Researchers Jeanne Bovet, from Stony Brook University, and Michel Raymon, from the University of Montpelier, reviewed the bodies of the models of the great classical painters, and then that of the Playboy girls and the winners of beauty contests between 1920 and 2014, and concluded that the canon had been stable for nearly a millennium. "Contrary to the belief that the female body has changed dramatically in the last 50 years due to the influence of the media, what we have verified is that the canon change is much older than the media, and dates back to the 15th century," They explain in their work.

On the other hand, evolutionary anthropologists from the University of Texas have determined the optimal angle of the lumbar curvature: 45.5 degrees, regardless of the measurements of the rear, as specified in a study.

All these sterile approaches to beauty have been blown up several times in history. One of them when the flappers let go of the corset, hid their breasts with a band and inaugurated a straight silhouette without curves that gave no clues to fertility but moved with a self-confidence unknown until now.

The flapper movement also had its dark side, as it inaugurated the obsession with weight in the Western world, which then only suffered from extravagant characters such as Isabel of Bavaria, Empress Sissi. Before the second decade of the 20th century, it was almost impossible to weigh yourself or see your entire body, the popularization of household scales and large mirrors made it possible to scrutinize defects and extra pounds.

The roller coaster of the female silhouette took another dramatic turn with the new look by Dior (1947), which brought back all the splendor of the female curves to welcome men returning from the war. The hourglass silhouette prevailed and the breasts, a decade later, would be sheathed in the so-called torpedo bras that sought to give the chest exactly that aspect: missiles ready to attack.

As explained by the writer Francesc Puertas, author of El sostén, mitos y leyendas… y manual de uso (Arcopress, 2012), “it was commissioned by Howard Huges to an aeronautical engineer to project the chest of Jane Russell in The Outlaw (1943). . Fashion was consolidated with Gentlemen Prefer Blondes (1953) and it was unbeatable for almost 30 years in which 90 million torpedoes were sold in 100 countries.

The 1960s and 1970s pushed thinness to the fore until the 1980s when Jane Fonda's aerobics arrived, adding a bit of muscle mass to that fascination with angles, collarbones, and jutting jaws. The athletic look and the obsession with health led the body down the path of movement, the bodies were exercised daily with abundant cardio and toning exercises, until the nineties brought the haggard look and unkempt hair known as heroin chic, incarnated like no one by Kate Moss.

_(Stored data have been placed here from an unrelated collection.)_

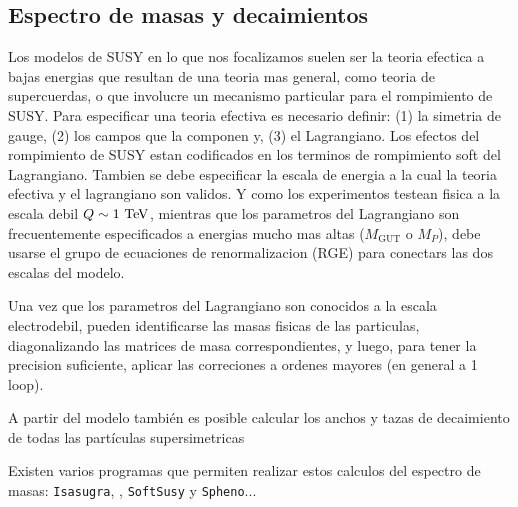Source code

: 



\subsection{Espectro de masas y decaimientos}

Los modelos de SUSY en lo que nos focalizamos suelen ser la teoria efectica a
bajas energias que resultan de una teoria mas general, como teoria de
supercuerdas, o que involucre un mecanismo particular para el rompimiento de
SUSY. Para especificar una teoria efectiva es necesario definir: (1) la simetria
de gauge, (2) los campos que la componen y, (3) el Lagrangiano. Los efectos del
rompimiento de SUSY estan codificados en los terminos de rompimiento soft del
Lagrangiano. Tambien se debe especificar la escala de energia a la cual la
teoria efectiva y el lagrangiano son validos. Y como los experimentos testean
fisica a la escala debil $Q\sim 1 \tev$, mientras que los parametros del
Lagrangiano son frecuentemente especificados a energias mucho mas altas
($M_\text{GUT}$ o $M_P$), debe usarse el grupo de ecuaciones de renormalizacion
(RGE) para conectars las dos escalas del modelo.

Una vez que los parametros del Lagrangiano son conocidos a la escala
electrodebil, pueden identificarse las masas fisicas de las particulas,
diagonalizando las matrices de masa correspondientes, y luego, para tener la
precision suficiente, aplicar las correciones a ordenes mayores (en general a 1
loop).

A partir del modelo también es posible calcular los anchos y tazas de decaimiento de todas las
partículas supersimetricas

Existen varios programas que permiten realizar estos calculos del espectro de
masas: \texttt{Isasugra}, \suspect, \texttt{SoftSusy} y \texttt{Spheno}...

What would then be the female beauty canon of the twenties of the 21st century? Beyoncé? Riahna? Kim Kardashians? Zendaya? Bella Hadid? Difficult to find a common denominator between them, except that they are beautiful women. And this is the first novelty, beauty opens up and escapes any mathematical formula or attempt to define it. But it is a time of great contradictions. While the body positive movement is gaining ground among the youngest, who are not afraid to cancel a brand that does not sell sizes for normal people (just refer to Victoria's Secret's reputational crisis), on the latest catwalk From Paris, starving bodies were seen again with the excuse that the YK2 aesthetic has returned.

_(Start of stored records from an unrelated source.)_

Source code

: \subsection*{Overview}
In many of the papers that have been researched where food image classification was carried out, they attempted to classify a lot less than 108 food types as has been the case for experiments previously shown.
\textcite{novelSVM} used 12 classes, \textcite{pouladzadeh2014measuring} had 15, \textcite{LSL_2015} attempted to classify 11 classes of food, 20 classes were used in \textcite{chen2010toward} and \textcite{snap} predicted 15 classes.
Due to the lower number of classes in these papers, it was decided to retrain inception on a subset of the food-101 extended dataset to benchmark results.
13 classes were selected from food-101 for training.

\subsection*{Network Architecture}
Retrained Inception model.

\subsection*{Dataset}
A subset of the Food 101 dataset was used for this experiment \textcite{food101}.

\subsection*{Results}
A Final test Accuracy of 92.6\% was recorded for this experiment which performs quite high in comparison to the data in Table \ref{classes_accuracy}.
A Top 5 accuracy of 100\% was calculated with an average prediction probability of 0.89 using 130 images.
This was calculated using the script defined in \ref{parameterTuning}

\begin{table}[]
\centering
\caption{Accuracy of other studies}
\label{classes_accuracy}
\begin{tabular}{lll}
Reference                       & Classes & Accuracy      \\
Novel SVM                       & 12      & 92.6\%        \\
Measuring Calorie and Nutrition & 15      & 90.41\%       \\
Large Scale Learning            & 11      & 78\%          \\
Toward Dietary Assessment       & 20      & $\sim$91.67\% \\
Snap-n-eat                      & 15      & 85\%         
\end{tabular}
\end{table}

Freedom and tolerance coexist with the slavery of Internet filters, which are increasingly ubiquitous, realistic and perverse. The Bold Glamor filter was downloaded 16 million times in less than 48 hours and cosmetic surgeons are starting to have people in their offices who want to go into the operating room to get the filtered version of their faces. It would be unfortunate if the aesthetic canon that prevailed in this century were our face improved according to the criteria of Artificial Intelligence. I prefer that we find ourselves a beauty canon in a hurry. We are on time, the new twenties have just begun.